PROBLEM –
Which lines below include "VEdge"? Copy them all.
+ + + + +
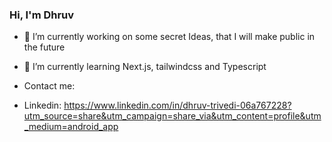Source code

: ### Hi, I'm Dhruv

<!--
**drvcodenta/drvcodenta** is a ✨ _special_ ✨ repository because its `README.md` (this file) appears on your GitHub profile.
-->

- 🔭 I’m currently working on some secret Ideas, that I will make public in the future
- 🌱 I’m currently learning Next.js, tailwindcss and Typescript

- Contact me:
- Linkedin: https://www.linkedin.com/in/dhruv-trivedi-06a767228?utm_source=share&utm_campaign=share_via&utm_content=profile&utm_medium=android_app
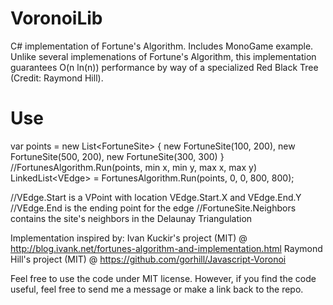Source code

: # VoronoiLib
C# implementation of Fortune's Algorithm. Includes MonoGame example.
Unlike several implemenations of Fortune's Algorithm, this implementation guarantees O(n ln(n)) performance by way of a specialized Red Black Tree (Credit: Raymond Hill).

# Use
var points = new List\<FortuneSite\> {
  new FortuneSite(100, 200),
  new FortuneSite(500, 200),
  new FortuneSite(300, 300)
}
//FortunesAlgorithm.Run(points, min x, min y, max x, max y)
LinkedList\<VEdge\> = FortunesAlgorithm.Run(points, 0, 0, 800, 800);

//VEdge.Start is a VPoint with location VEdge.Start.X and VEdge.End.Y
//VEdge.End is the ending point for the edge
//FortuneSite.Neighbors contains the site's neighbors in the Delaunay Triangulation


Implementation inspired by:
Ivan Kuckir's project (MIT) @ http://blog.ivank.net/fortunes-algorithm-and-implementation.html
Raymond Hill's project (MIT) @ https://github.com/gorhill/Javascript-Voronoi 

Feel free to use the code under MIT license. However, if you find the code useful, feel free to send me a message or make a link back to the repo.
+ + + + +
COMPLETED EXERCISE –
LinkedList\<VEdge\> = FortunesAlgorithm.Run(points, 0, 0, 800, 800);
//VEdge.Start is a VPoint with location VEdge.Start.X and VEdge.End.Y
//VEdge.End is the ending point for the edge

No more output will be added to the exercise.